Starting with the first line below, extract each line through the one that contains "- Git installed on your system", inclusive, excluding pictures.

Data supplied: Begin

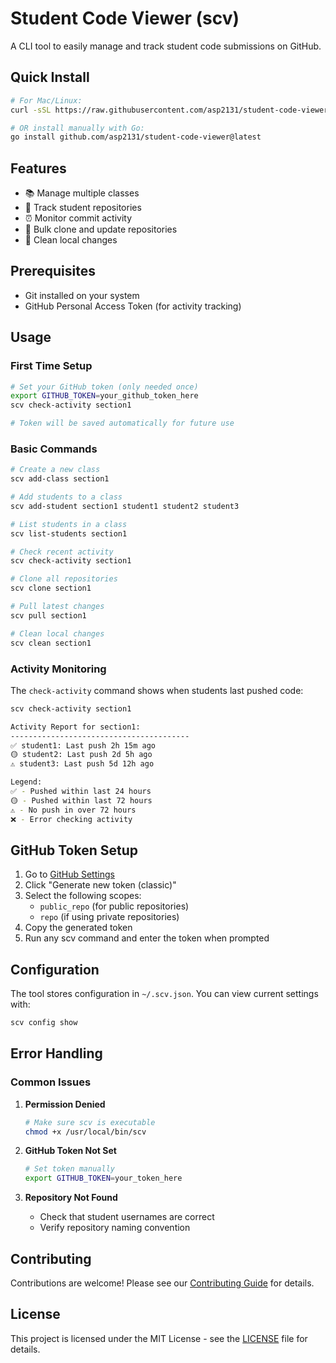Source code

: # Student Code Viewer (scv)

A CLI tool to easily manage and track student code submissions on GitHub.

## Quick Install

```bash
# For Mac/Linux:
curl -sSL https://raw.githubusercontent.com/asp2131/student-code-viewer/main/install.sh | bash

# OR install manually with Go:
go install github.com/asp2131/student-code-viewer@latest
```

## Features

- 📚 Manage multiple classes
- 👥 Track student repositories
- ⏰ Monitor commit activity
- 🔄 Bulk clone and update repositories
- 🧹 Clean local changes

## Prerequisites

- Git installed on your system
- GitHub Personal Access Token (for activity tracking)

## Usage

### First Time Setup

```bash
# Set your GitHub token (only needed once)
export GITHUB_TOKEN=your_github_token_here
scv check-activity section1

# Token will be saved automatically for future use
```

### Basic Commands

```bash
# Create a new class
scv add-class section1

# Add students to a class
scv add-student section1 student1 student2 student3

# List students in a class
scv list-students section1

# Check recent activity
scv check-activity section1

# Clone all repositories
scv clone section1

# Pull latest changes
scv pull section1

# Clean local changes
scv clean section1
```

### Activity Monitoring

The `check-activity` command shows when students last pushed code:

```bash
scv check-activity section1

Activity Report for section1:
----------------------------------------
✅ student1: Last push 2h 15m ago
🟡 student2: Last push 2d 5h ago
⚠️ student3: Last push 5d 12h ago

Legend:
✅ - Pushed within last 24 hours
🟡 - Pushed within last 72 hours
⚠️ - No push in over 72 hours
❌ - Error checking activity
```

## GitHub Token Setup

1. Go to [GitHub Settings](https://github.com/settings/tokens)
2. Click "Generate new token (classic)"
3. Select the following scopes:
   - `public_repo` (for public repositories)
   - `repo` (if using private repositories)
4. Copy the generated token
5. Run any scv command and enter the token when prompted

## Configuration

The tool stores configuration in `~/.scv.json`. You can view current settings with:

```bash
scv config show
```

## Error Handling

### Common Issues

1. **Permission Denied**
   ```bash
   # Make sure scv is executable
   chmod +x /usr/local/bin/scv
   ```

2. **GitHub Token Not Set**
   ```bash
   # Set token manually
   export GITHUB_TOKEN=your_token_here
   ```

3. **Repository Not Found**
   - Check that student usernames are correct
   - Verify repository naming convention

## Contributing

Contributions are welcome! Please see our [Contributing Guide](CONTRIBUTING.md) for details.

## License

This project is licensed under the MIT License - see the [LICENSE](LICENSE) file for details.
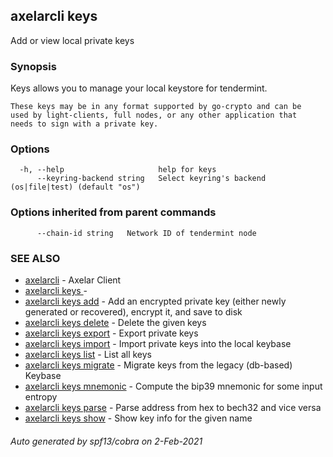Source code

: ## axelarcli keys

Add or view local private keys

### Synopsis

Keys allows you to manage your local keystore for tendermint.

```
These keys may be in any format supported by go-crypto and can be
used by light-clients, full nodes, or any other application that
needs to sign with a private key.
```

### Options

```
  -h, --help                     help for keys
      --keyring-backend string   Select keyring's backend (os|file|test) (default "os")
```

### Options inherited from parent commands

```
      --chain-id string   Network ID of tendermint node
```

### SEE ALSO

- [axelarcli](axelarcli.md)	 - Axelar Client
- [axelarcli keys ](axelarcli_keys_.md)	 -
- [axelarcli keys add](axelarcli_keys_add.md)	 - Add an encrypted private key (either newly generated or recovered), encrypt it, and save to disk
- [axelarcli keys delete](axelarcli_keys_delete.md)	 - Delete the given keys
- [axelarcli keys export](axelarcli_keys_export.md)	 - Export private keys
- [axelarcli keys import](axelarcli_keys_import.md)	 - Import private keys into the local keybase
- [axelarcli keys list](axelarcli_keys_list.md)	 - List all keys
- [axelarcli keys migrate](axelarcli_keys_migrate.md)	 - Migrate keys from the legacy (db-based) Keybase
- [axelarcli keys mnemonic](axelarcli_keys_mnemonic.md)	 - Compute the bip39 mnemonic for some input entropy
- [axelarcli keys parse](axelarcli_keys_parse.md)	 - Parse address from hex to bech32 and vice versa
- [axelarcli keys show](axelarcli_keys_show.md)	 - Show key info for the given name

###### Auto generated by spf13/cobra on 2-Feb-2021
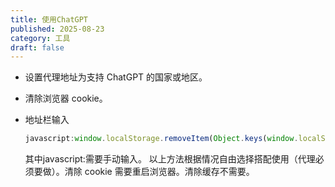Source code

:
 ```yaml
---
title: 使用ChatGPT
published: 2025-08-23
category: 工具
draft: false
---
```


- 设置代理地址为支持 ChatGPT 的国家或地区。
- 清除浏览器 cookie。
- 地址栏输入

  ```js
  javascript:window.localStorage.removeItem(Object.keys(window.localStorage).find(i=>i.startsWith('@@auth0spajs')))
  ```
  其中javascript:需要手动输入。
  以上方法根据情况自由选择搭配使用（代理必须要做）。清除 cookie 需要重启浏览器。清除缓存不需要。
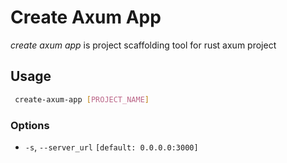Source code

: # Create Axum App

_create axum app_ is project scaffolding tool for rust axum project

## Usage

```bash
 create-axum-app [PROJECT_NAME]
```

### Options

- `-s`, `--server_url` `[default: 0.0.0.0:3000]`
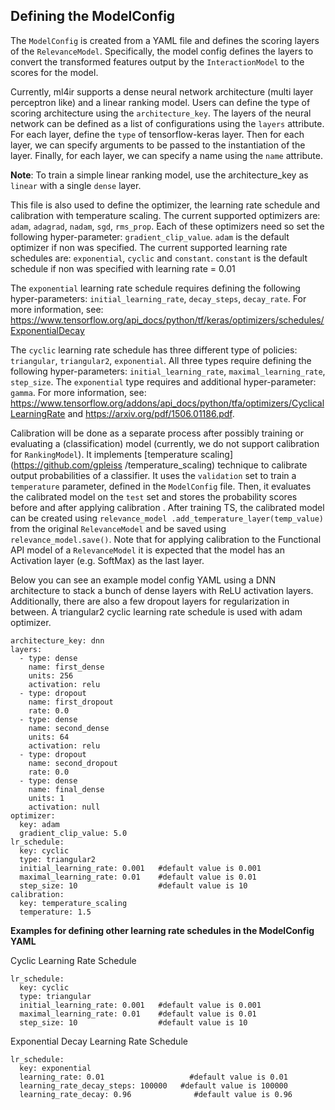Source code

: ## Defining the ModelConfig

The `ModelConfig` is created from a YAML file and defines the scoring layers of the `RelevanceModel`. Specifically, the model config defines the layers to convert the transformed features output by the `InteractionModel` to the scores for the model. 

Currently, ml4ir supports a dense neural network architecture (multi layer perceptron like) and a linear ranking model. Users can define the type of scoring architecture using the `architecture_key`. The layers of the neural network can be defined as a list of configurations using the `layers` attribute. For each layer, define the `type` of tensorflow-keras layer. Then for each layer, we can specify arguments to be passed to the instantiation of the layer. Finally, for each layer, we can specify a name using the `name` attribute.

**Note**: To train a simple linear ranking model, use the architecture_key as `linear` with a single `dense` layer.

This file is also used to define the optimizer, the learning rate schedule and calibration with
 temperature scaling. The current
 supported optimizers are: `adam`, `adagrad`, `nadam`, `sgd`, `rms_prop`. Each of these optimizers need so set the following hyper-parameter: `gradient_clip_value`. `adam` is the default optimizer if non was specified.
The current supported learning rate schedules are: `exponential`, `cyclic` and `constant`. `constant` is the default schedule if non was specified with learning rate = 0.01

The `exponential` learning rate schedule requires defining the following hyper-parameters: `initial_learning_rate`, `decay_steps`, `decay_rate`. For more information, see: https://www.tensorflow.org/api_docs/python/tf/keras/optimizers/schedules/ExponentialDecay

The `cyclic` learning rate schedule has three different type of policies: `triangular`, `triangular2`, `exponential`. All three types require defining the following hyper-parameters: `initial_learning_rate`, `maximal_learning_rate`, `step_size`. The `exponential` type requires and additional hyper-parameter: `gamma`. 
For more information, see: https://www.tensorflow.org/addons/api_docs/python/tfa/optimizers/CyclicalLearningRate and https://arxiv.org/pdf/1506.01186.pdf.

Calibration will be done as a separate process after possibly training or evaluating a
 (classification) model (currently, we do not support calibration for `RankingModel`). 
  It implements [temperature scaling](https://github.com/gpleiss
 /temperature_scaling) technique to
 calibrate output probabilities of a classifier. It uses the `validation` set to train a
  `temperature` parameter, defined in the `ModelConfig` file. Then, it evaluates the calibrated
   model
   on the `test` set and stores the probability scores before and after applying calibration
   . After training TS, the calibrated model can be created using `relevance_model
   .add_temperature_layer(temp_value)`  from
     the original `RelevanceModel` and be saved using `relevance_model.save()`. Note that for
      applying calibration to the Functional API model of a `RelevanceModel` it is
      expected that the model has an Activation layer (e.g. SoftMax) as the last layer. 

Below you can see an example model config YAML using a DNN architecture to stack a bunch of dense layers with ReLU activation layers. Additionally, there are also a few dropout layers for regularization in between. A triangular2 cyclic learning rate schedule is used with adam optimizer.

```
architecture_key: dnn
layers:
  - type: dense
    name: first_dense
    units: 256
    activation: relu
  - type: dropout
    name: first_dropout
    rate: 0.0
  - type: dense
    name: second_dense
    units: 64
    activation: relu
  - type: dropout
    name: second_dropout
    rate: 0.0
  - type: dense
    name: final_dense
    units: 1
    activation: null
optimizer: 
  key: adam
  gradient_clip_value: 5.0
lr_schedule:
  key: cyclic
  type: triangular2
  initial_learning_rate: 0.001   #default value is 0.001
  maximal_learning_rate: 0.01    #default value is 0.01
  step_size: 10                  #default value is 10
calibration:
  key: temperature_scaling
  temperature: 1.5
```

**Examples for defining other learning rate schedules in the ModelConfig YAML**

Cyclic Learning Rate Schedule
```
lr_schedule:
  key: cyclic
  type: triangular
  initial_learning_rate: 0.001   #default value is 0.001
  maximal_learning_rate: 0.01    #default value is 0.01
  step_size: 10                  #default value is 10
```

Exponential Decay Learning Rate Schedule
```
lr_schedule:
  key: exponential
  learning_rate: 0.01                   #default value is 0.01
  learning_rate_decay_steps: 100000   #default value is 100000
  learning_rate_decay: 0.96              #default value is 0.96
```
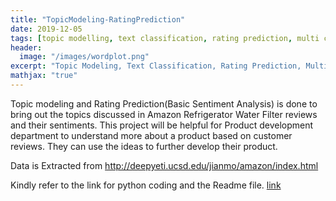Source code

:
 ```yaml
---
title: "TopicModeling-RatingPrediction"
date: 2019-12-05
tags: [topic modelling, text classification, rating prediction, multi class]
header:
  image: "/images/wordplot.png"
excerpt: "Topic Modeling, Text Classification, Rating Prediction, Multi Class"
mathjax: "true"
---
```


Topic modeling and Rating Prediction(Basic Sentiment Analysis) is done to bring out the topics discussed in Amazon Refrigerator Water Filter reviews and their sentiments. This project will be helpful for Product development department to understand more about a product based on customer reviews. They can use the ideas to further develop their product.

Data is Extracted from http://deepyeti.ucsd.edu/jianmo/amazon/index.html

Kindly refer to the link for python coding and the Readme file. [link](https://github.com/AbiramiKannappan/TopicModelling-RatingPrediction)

Data supplied: End

* Your solution *
Source code

: # Student Code Viewer (scv)

A CLI tool to easily manage and track student code submissions on GitHub.

## Quick Install

```bash
# For Mac/Linux:
curl -sSL https://raw.githubusercontent.com/asp2131/student-code-viewer/main/install.sh | bash

# OR install manually with Go:
go install github.com/asp2131/student-code-viewer@latest
```

## Features

- 📚 Manage multiple classes
- 👥 Track student repositories
- ⏰ Monitor commit activity
- 🔄 Bulk clone and update repositories
- 🧹 Clean local changes

## Prerequisites

- Git installed on your system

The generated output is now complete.